Required work:
Transcribe every entry exactly, with nothing added or left out.

Plain-text document sources:

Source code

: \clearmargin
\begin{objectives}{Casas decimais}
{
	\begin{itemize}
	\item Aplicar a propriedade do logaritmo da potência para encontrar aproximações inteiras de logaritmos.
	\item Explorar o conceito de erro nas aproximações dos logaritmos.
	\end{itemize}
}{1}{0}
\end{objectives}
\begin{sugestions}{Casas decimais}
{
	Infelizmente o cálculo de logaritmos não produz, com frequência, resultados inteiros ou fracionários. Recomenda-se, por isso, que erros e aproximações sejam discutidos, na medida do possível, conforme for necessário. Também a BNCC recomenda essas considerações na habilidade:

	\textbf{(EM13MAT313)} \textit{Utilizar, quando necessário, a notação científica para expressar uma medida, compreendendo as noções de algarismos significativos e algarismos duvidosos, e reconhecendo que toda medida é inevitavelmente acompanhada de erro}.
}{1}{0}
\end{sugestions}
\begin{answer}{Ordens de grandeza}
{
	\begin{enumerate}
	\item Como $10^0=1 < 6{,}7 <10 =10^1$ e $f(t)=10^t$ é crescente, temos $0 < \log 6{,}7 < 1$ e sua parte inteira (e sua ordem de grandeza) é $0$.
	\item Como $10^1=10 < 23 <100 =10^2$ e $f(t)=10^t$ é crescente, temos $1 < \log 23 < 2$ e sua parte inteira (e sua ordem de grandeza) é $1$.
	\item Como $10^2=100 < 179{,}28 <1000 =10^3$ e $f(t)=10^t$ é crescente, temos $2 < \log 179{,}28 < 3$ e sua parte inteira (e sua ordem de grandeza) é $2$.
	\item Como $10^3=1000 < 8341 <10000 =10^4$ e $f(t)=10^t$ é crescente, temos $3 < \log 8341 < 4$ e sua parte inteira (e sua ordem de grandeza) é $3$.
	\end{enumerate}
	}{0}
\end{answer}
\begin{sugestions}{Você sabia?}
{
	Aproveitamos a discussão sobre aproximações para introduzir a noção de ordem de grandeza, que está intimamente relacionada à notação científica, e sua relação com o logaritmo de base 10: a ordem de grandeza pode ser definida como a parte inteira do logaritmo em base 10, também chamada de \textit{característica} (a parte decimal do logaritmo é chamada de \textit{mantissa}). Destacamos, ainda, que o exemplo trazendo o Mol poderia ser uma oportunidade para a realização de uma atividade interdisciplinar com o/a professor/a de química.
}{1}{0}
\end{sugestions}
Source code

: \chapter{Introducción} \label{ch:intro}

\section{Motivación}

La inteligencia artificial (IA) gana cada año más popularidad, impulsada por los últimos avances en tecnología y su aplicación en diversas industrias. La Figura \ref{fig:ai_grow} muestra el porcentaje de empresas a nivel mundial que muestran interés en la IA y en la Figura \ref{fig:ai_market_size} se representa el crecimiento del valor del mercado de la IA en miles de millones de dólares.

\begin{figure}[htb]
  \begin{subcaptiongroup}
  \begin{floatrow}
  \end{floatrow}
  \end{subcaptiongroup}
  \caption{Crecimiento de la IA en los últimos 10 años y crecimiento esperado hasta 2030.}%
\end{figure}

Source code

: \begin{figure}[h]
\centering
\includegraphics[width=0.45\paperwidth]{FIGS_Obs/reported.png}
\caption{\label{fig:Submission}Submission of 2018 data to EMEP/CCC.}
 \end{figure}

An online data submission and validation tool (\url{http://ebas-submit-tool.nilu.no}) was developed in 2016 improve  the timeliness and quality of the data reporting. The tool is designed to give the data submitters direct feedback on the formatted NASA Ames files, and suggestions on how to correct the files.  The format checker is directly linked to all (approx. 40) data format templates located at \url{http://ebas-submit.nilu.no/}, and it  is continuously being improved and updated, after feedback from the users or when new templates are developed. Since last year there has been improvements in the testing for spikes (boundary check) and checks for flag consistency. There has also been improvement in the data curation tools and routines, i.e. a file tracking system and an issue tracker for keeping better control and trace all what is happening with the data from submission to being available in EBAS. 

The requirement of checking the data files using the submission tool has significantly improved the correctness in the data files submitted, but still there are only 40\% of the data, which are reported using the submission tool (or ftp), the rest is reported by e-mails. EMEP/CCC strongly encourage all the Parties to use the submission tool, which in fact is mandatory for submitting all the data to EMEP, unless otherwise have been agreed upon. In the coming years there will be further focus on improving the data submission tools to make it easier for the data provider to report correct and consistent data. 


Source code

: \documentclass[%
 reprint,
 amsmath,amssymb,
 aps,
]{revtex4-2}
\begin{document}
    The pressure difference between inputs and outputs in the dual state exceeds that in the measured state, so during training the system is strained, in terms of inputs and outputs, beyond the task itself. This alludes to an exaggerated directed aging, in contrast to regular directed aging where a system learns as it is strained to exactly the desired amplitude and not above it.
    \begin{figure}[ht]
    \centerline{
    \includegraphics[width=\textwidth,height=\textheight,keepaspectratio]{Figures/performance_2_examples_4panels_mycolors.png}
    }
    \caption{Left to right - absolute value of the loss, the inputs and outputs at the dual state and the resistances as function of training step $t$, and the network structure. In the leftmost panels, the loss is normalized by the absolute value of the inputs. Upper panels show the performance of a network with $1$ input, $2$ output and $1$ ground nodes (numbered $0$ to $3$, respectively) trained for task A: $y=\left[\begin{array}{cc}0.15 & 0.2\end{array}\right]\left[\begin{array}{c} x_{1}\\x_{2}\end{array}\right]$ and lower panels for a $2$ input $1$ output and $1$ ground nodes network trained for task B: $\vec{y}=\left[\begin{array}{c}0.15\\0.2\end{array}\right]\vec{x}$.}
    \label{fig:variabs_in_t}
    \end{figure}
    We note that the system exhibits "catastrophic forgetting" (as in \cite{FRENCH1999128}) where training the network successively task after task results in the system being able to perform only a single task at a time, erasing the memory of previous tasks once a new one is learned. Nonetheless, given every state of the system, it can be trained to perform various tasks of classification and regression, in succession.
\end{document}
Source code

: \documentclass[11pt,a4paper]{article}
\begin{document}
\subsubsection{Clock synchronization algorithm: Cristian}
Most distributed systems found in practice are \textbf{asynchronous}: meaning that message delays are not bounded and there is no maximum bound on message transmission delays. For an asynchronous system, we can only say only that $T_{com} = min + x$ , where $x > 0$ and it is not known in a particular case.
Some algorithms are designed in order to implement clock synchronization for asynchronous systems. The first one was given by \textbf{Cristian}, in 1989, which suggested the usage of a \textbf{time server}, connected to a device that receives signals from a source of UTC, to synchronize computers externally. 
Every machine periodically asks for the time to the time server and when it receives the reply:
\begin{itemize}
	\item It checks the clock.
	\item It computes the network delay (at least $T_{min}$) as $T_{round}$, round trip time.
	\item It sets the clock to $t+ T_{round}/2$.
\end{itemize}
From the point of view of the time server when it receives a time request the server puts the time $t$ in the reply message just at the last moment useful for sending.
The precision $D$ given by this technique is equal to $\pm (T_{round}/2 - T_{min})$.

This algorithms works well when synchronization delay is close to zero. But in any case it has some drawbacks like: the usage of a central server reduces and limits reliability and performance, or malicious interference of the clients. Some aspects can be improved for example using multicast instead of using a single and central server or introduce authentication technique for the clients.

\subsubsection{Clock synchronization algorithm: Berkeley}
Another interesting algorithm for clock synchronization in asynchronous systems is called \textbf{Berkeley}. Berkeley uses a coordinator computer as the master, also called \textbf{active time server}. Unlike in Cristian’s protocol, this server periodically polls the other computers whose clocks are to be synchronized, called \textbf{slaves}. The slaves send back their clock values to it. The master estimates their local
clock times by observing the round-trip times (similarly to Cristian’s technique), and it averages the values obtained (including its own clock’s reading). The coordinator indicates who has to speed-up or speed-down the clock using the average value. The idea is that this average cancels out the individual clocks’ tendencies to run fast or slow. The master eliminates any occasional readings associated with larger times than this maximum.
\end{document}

Expected output:
Source code

: \clearmargin
\begin{objectives}{Casas decimais}
{
	\begin{itemize}
	\item Aplicar a propriedade do logaritmo da potência para encontrar aproximações inteiras de logaritmos.
	\item Explorar o conceito de erro nas aproximações dos logaritmos.
	\end{itemize}
}{1}{0}
\end{objectives}
\begin{sugestions}{Casas decimais}
{
	Infelizmente o cálculo de logaritmos não produz, com frequência, resultados inteiros ou fracionários. Recomenda-se, por isso, que erros e aproximações sejam discutidos, na medida do possível, conforme for necessário. Também a BNCC recomenda essas considerações na habilidade:

	\textbf{(EM13MAT313)} \textit{Utilizar, quando necessário, a notação científica para expressar uma medida, compreendendo as noções de algarismos significativos e algarismos duvidosos, e reconhecendo que toda medida é inevitavelmente acompanhada de erro}.
}{1}{0}
\end{sugestions}
\begin{answer}{Ordens de grandeza}
{
	\begin{enumerate}
	\item Como $10^0=1 < 6{,}7 <10 =10^1$ e $f(t)=10^t$ é crescente, temos $0 < \log 6{,}7 < 1$ e sua parte inteira (e sua ordem de grandeza) é $0$.
	\item Como $10^1=10 < 23 <100 =10^2$ e $f(t)=10^t$ é crescente, temos $1 < \log 23 < 2$ e sua parte inteira (e sua ordem de grandeza) é $1$.
	\item Como $10^2=100 < 179{,}28 <1000 =10^3$ e $f(t)=10^t$ é crescente, temos $2 < \log 179{,}28 < 3$ e sua parte inteira (e sua ordem de grandeza) é $2$.
	\item Como $10^3=1000 < 8341 <10000 =10^4$ e $f(t)=10^t$ é crescente, temos $3 < \log 8341 < 4$ e sua parte inteira (e sua ordem de grandeza) é $3$.
	\end{enumerate}
	}{0}
\end{answer}
\begin{sugestions}{Você sabia?}
{
	Aproveitamos a discussão sobre aproximações para introduzir a noção de ordem de grandeza, que está intimamente relacionada à notação científica, e sua relação com o logaritmo de base 10: a ordem de grandeza pode ser definida como a parte inteira do logaritmo em base 10, também chamada de \textit{característica} (a parte decimal do logaritmo é chamada de \textit{mantissa}). Destacamos, ainda, que o exemplo trazendo o Mol poderia ser uma oportunidade para a realização de uma atividade interdisciplinar com o/a professor/a de química.
}{1}{0}
\end{sugestions}
Source code

: \chapter{Introducción} \label{ch:intro}

\section{Motivación}

La inteligencia artificial (IA) gana cada año más popularidad, impulsada por los últimos avances en tecnología y su aplicación en diversas industrias. La Figura \ref{fig:ai_grow} muestra el porcentaje de empresas a nivel mundial que muestran interés en la IA y en la Figura \ref{fig:ai_market_size} se representa el crecimiento del valor del mercado de la IA en miles de millones de dólares.

\begin{figure}[htb]
  \begin{subcaptiongroup}
  \begin{floatrow}
  \end{floatrow}
  \end{subcaptiongroup}
  \caption{Crecimiento de la IA en los últimos 10 años y crecimiento esperado hasta 2030.}%
\end{figure}

Source code

: \begin{figure}[h]
\centering
\includegraphics[width=0.45\paperwidth]{FIGS_Obs/reported.png}
\caption{\label{fig:Submission}Submission of 2018 data to EMEP/CCC.}
 \end{figure}

An online data submission and validation tool (\url{http://ebas-submit-tool.nilu.no}) was developed in 2016 improve  the timeliness and quality of the data reporting. The tool is designed to give the data submitters direct feedback on the formatted NASA Ames files, and suggestions on how to correct the files.  The format checker is directly linked to all (approx. 40) data format templates located at \url{http://ebas-submit.nilu.no/}, and it  is continuously being improved and updated, after feedback from the users or when new templates are developed. Since last year there has been improvements in the testing for spikes (boundary check) and checks for flag consistency. There has also been improvement in the data curation tools and routines, i.e. a file tracking system and an issue tracker for keeping better control and trace all what is happening with the data from submission to being available in EBAS. 

The requirement of checking the data files using the submission tool has significantly improved the correctness in the data files submitted, but still there are only 40\% of the data, which are reported using the submission tool (or ftp), the rest is reported by e-mails. EMEP/CCC strongly encourage all the Parties to use the submission tool, which in fact is mandatory for submitting all the data to EMEP, unless otherwise have been agreed upon. In the coming years there will be further focus on improving the data submission tools to make it easier for the data provider to report correct and consistent data. 


Source code

: \documentclass[%
 reprint,
 amsmath,amssymb,
 aps,
]{revtex4-2}
\begin{document}
    The pressure difference between inputs and outputs in the dual state exceeds that in the measured state, so during training the system is strained, in terms of inputs and outputs, beyond the task itself. This alludes to an exaggerated directed aging, in contrast to regular directed aging where a system learns as it is strained to exactly the desired amplitude and not above it.
    \begin{figure}[ht]
    \centerline{
    \includegraphics[width=\textwidth,height=\textheight,keepaspectratio]{Figures/performance_2_examples_4panels_mycolors.png}
    }
    \caption{Left to right - absolute value of the loss, the inputs and outputs at the dual state and the resistances as function of training step $t$, and the network structure. In the leftmost panels, the loss is normalized by the absolute value of the inputs. Upper panels show the performance of a network with $1$ input, $2$ output and $1$ ground nodes (numbered $0$ to $3$, respectively) trained for task A: $y=\left[\begin{array}{cc}0.15 & 0.2\end{array}\right]\left[\begin{array}{c} x_{1}\\x_{2}\end{array}\right]$ and lower panels for a $2$ input $1$ output and $1$ ground nodes network trained for task B: $\vec{y}=\left[\begin{array}{c}0.15\\0.2\end{array}\right]\vec{x}$.}
    \label{fig:variabs_in_t}
    \end{figure}
    We note that the system exhibits "catastrophic forgetting" (as in \cite{FRENCH1999128}) where training the network successively task after task results in the system being able to perform only a single task at a time, erasing the memory of previous tasks once a new one is learned. Nonetheless, given every state of the system, it can be trained to perform various tasks of classification and regression, in succession.
\end{document}
Source code

: \documentclass[11pt,a4paper]{article}
\begin{document}
\subsubsection{Clock synchronization algorithm: Cristian}
Most distributed systems found in practice are \textbf{asynchronous}: meaning that message delays are not bounded and there is no maximum bound on message transmission delays. For an asynchronous system, we can only say only that $T_{com} = min + x$ , where $x > 0$ and it is not known in a particular case.
Some algorithms are designed in order to implement clock synchronization for asynchronous systems. The first one was given by \textbf{Cristian}, in 1989, which suggested the usage of a \textbf{time server}, connected to a device that receives signals from a source of UTC, to synchronize computers externally. 
Every machine periodically asks for the time to the time server and when it receives the reply:
\begin{itemize}
	\item It checks the clock.
	\item It computes the network delay (at least $T_{min}$) as $T_{round}$, round trip time.
	\item It sets the clock to $t+ T_{round}/2$.
\end{itemize}
From the point of view of the time server when it receives a time request the server puts the time $t$ in the reply message just at the last moment useful for sending.
The precision $D$ given by this technique is equal to $\pm (T_{round}/2 - T_{min})$.

This algorithms works well when synchronization delay is close to zero. But in any case it has some drawbacks like: the usage of a central server reduces and limits reliability and performance, or malicious interference of the clients. Some aspects can be improved for example using multicast instead of using a single and central server or introduce authentication technique for the clients.

\subsubsection{Clock synchronization algorithm: Berkeley}
Another interesting algorithm for clock synchronization in asynchronous systems is called \textbf{Berkeley}. Berkeley uses a coordinator computer as the master, also called \textbf{active time server}. Unlike in Cristian’s protocol, this server periodically polls the other computers whose clocks are to be synchronized, called \textbf{slaves}. The slaves send back their clock values to it. The master estimates their local
clock times by observing the round-trip times (similarly to Cristian’s technique), and it averages the values obtained (including its own clock’s reading). The coordinator indicates who has to speed-up or speed-down the clock using the average value. The idea is that this average cancels out the individual clocks’ tendencies to run fast or slow. The master eliminates any occasional readings associated with larger times than this maximum.
\end{document}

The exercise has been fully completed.